* **Exercise goal**
Please find every line in the records below that contains the word "Python", and copy it.

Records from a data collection

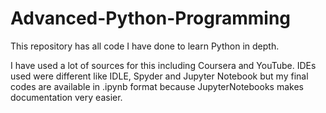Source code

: # Advanced-Python-Programming
This repository has all code I have done to learn Python in depth.

I have used a lot of sources for this including Coursera and YouTube. 
IDEs used were different like IDLE, Spyder and Jupyter Notebook but my final codes are available in .ipynb format because JupyterNotebooks makes documentation very easier.
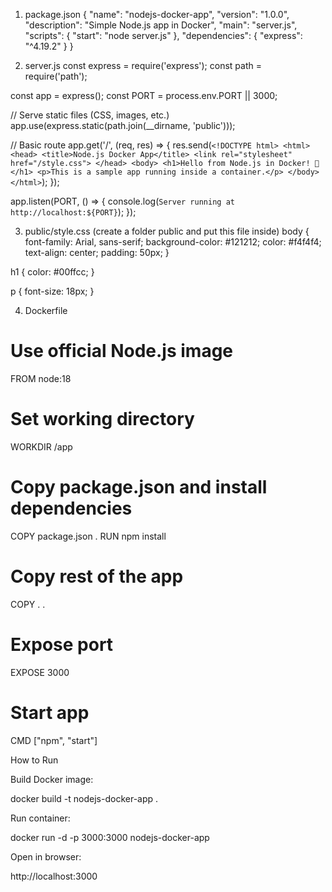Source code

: 1. package.json
{
  "name": "nodejs-docker-app",
  "version": "1.0.0",
  "description": "Simple Node.js app in Docker",
  "main": "server.js",
  "scripts": {
    "start": "node server.js"
  },
  "dependencies": {
    "express": "^4.19.2"
  }
}

2. server.js
const express = require('express');
const path = require('path');

const app = express();
const PORT = process.env.PORT || 3000;

// Serve static files (CSS, images, etc.)
app.use(express.static(path.join(__dirname, 'public')));

// Basic route
app.get('/', (req, res) => {
  res.send(`
    <!DOCTYPE html>
    <html>
      <head>
        <title>Node.js Docker App</title>
        <link rel="stylesheet" href="/style.css">
      </head>
      <body>
        <h1>Hello from Node.js in Docker! 🚀</h1>
        <p>This is a sample app running inside a container.</p>
      </body>
    </html>
  `);
});

app.listen(PORT, () => {
  console.log(`Server running at http://localhost:${PORT}`);
});

3. public/style.css (create a folder public and put this file inside)
body {
  font-family: Arial, sans-serif;
  background-color: #121212;
  color: #f4f4f4;
  text-align: center;
  padding: 50px;
}

h1 {
  color: #00ffcc;
}

p {
  font-size: 18px;
}

4. Dockerfile
# Use official Node.js image
FROM node:18

# Set working directory
WORKDIR /app

# Copy package.json and install dependencies
COPY package.json .
RUN npm install

# Copy rest of the app
COPY . .

# Expose port
EXPOSE 3000

# Start app
CMD ["npm", "start"]

How to Run

Build Docker image:

docker build -t nodejs-docker-app .


Run container:

docker run -d -p 3000:3000 nodejs-docker-app


Open in browser:

http://localhost:3000
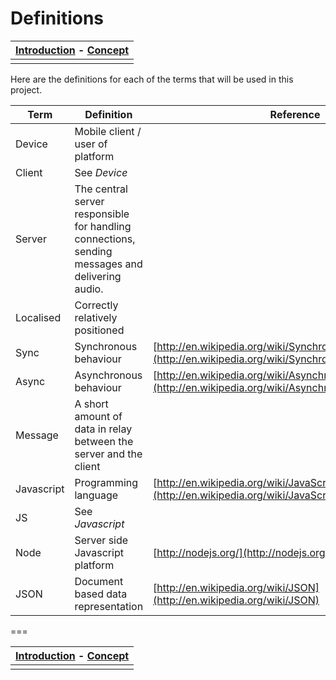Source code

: # Definitions

|[Introduction](introduction.md) - [Concept](concept.md)|
|:-----------------------------------------------------:|
||

Here are the definitions for each of the terms that will be used in this project.

| Term | Definition | Reference |
|------|------------|-----------|
|Device|Mobile client / user of platform||
|Client|See _Device_|           |
|Server|The central server responsible for handling connections, sending messages and delivering audio.|
|Localised|Correctly relatively positioned||
|Sync|Synchronous behaviour|[http://en.wikipedia.org/wiki/Synchronization](http://en.wikipedia.org/wiki/Synchronization)|
|Async|Asynchronous behaviour|[http://en.wikipedia.org/wiki/Asynchronous_communication](http://en.wikipedia.org/wiki/Asynchronous_communication)
|Message|A short amount of data in relay between the server and the client||
|Javascript|Programming language|[http://en.wikipedia.org/wiki/JavaScript](http://en.wikipedia.org/wiki/JavaScript)|
|JS|See _Javascript_||
|Node|Server side Javascript platform|[http://nodejs.org/](http://nodejs.org/)|
|JSON|Document based data representation|[http://en.wikipedia.org/wiki/JSON](http://en.wikipedia.org/wiki/JSON)|

===

|[Introduction](introduction.md) - [Concept](concept.md)|
|:-----------------------------------------------------:|
||
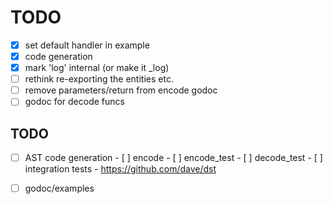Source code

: # TODO

- [x] set default handler in example
- [x] code generation
- [x] mark 'log' internal (or make it _log)
- [ ] rethink re-exporting the entities etc.
- [ ] remove parameters/return from encode godoc
- [ ] godoc for decode funcs

## TODO
- [ ] AST code generation
      - [ ] encode
      - [ ] encode_test
      - [ ] decode_test
      - [ ] integration tests
      - https://github.com/dave/dst

- [ ] godoc/examples

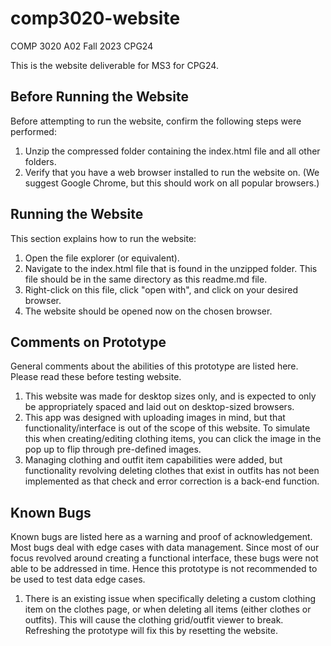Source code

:# comp3020-website

COMP 3020 A02
Fall 2023 CPG24

This is the website deliverable for MS3 for CPG24.

## Before Running the Website

Before attempting to run the website, confirm the following steps were performed:

1. Unzip the compressed folder containing the index.html file and all other folders.
2. Verify that you have a web browser installed to run the website on.
(We suggest Google Chrome, but this should work on all popular browsers.)

## Running the Website

This section explains how to run the website:

1. Open the file explorer (or equivalent).
2. Navigate to the index.html file that is found in the unzipped folder.
This file should be in the same directory as this readme.md file.
3. Right-click on this file, click "open with", and click on your desired browser.
4. The website should be opened now on the chosen browser.

## Comments on Prototype

General comments about the abilities of this prototype are listed here. Please read these before testing website.

1. This website was made for desktop sizes only, and is expected to only be appropriately spaced and laid out on desktop-sized browsers.
2. This app was designed with uploading images in mind, but that functionality/interface is out of the scope of this website. To simulate this when creating/editing clothing items, you can click the image in the pop up to flip through pre-defined images.
3. Managing clothing and outfit item capabilities were added, but functionality revolving deleting clothes that exist in outfits has not been implemented as that check and error correction is a back-end function.

## Known Bugs

Known bugs are listed here as a warning and proof of acknowledgement. Most bugs deal with edge cases with data management. Since most of our focus revolved around creating a functional interface, these bugs were not able to be addressed in time. Hence this prototype is not recommended to be used to test data edge cases.

1. There is an existing issue when specifically deleting a custom clothing item on the clothes page, or when deleting all items (either clothes or outfits). This will cause the clothing grid/outfit viewer to break. Refreshing the prototype will fix this by resetting the website.
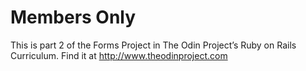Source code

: # Members Only

This is part 2 of the Forms Project in The Odin Project’s Ruby on Rails Curriculum. Find it at http://www.theodinproject.com
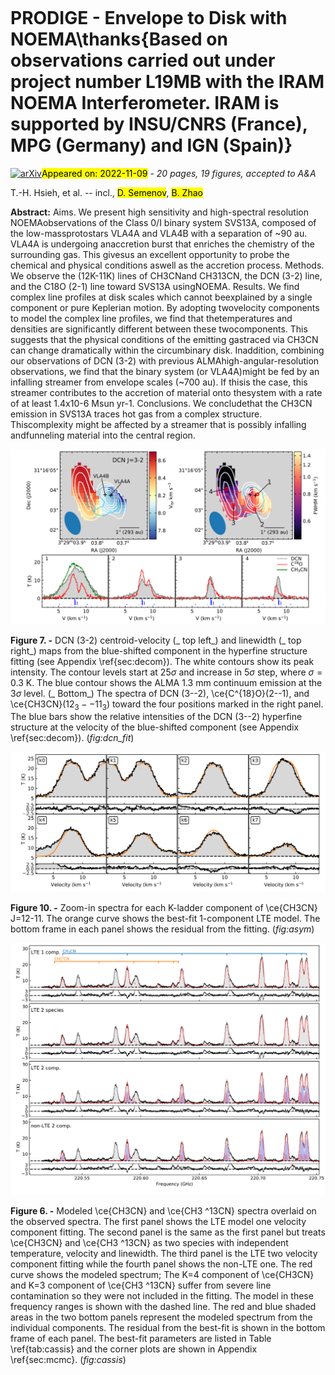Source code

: <div class="macros" style="visibility:hidden;">
$\newcommand{\ensuremath}{}$
$\newcommand{\xspace}{}$
$\newcommand{\object}[1]{\texttt{#1}}$
$\newcommand{\farcs}{{.}''}$
$\newcommand{\farcm}{{.}'}$
$\newcommand{\arcsec}{''}$
$\newcommand{\arcmin}{'}$
$\newcommand{\ion}[2]{#1#2}$
$\newcommand{\textsc}[1]{\textrm{#1}}$
$\newcommand{\hl}[1]{\textrm{#1}}$
$\newcommand{\vdag}{(v)^\dagger}$
$\newcommand$
$\newcommand$</div>

<div class="macros" style="visibility:hidden;">
$\newcommand{\ensuremath}{}$
$\newcommand{\xspace}{}$
$\newcommand{\object}[1]{\texttt{#1}}$
$\newcommand{\farcs}{{.}''}$
$\newcommand{\farcm}{{.}'}$
$\newcommand{\arcsec}{''}$
$\newcommand{\arcmin}{'}$
$\newcommand{\ion}[2]{#1#2}$
$\newcommand{\textsc}[1]{\textrm{#1}}$
$\newcommand{\hl}[1]{\textrm{#1}}$
$\newcommand{\vdag}{(v)^\dagger}$
$\newcommand$
$\newcommand$</div>



<div id="title">

# PRODIGE - Envelope to Disk with NOEMA\thanks{Based on observations carried out under project number L19MB with the IRAM NOEMA Interferometer. IRAM is supported by INSU/CNRS (France), MPG (Germany) and IGN (Spain)}

</div>
<div id="comments">

[![arXiv](https://img.shields.io/badge/arXiv-2211.05022-b31b1b.svg)](https://arxiv.org/abs/2211.05022)<mark>Appeared on: 2022-11-09</mark> - _20 pages, 19 figures, accepted to A&A_

</div>
<div id="authors">

T.-H. Hsieh, et al. -- incl., <mark>D. Semenov</mark>, <mark>B. Zhao</mark>

</div>
<div id="abstract">

**Abstract:** Aims. We present high sensitivity and high-spectral resolution NOEMAobservations of the Class 0/I binary system SVS13A, composed of the low-massprotostars VLA4A and VLA4B with a separation of ~90 au. VLA4A is undergoing anaccretion burst that enriches the chemistry of the surrounding gas. This givesus an excellent opportunity to probe the chemical and physical conditions aswell as the accretion process. Methods. We observe the (12K-11K) lines of CH3CNand CH313CN, the DCN (3-2) line, and the C18O (2-1) line toward SVS13A usingNOEMA. Results. We find complex line profiles at disk scales which cannot beexplained by a single component or pure Keplerian motion. By adopting twovelocity components to model the complex line profiles, we find that thetemperatures and densities are significantly different between these twocomponents. This suggests that the physical conditions of the emitting gastraced via CH3CN can change dramatically within the circumbinary disk. Inaddition, combining our observations of DCN (3-2) with previous ALMAhigh-angular-resolution observations, we find that the binary system (or VLA4A)might be fed by an infalling streamer from envelope scales (~700 au). If thisis the case, this streamer contributes to the accretion of material onto thesystem with a rate of at least 1.4x10-6 Msun yr-1. Conclusions. We concludethat the CH3CN emission in SVS13A traces hot gas from a complex structure. Thiscomplexity might be affected by a streamer that is possibly infalling andfunneling material into the central region.

</div>

<div id="div_fig1">

<img src="tmp_2211.05022/./DCN_HFS_pSpe.png" alt="Fig7" width="100%"/>

**Figure 7. -** 
DCN (3-2) centroid-velocity (_ top left_) and linewidth (_ top right_) maps from the blue-shifted component in the hyperfine structure fitting (see Appendix \ref{sec:decom}). The white contours show its peak intensity. The contour levels start at 25$\sigma$ and increase in 5$\sigma$ step, where $\sigma=0.3$ K. The blue contour shows the ALMA 1.3 mm continuum emission at the 3$\sigma$ level. (_ Bottom_) The spectra of DCN (3--2), \ce{C^{18}O}(2--1), and \ce{CH3CN}($12_3--11_3$) toward the four positions marked in the right panel.
The blue bars show the relative intensities of the DCN (3--2) hyperfine structure at the velocity of the blue-shifted component (see Appendix \ref{sec:decom}).
 (*fig:dcn_fit*)

</div>
<div id="div_fig2">

<img src="tmp_2211.05022/./Asymetry1.png" alt="Fig10" width="100%"/>

**Figure 10. -** Zoom-in spectra for each K-ladder component of \ce{CH3CN} J$=$12-11. The orange curve shows the best-fit 1-component LTE model. The bottom frame in each panel shows the residual from the fitting. (*fig:asym*)

</div>
<div id="div_fig3">

<img src="tmp_2211.05022/./Spectrum_CASSIS.png" alt="Fig6" width="100%"/>

**Figure 6. -** Modeled \ce{CH3CN} and \ce{CH3 ^13CN} spectra overlaid on the observed spectra.
The first panel shows the LTE model one velocity component fitting. The second panel is the same as the first panel but treats \ce{CH3CN} and \ce{CH3 ^13CN} as two species with independent temperature, velocity and linewidth.
The third panel is the LTE two velocity component fitting while the fourth panel shows the non-LTE one.
The red curve shows the modeled spectrum;
The K=4 component of \ce{CH3CN} and K=3 component of \ce{CH3 ^13CN} suffer from severe line contamination so they were not included in the fitting. The model in these frequency ranges is shown with the dashed line.
The red and blue shaded areas in the two bottom panels represent the modeled spectrum from the individual components. The residual from the best-fit is shown in the bottom frame of each panel. The best-fit parameters are listed in Table \ref{tab:cassis} and the corner plots are shown in Appendix \ref{sec:mcmc}.
 (*fig:cassis*)

</div>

* **Solved exercise**
: # Advanced-Python-Programming
This repository has all code I have done to learn Python in depth.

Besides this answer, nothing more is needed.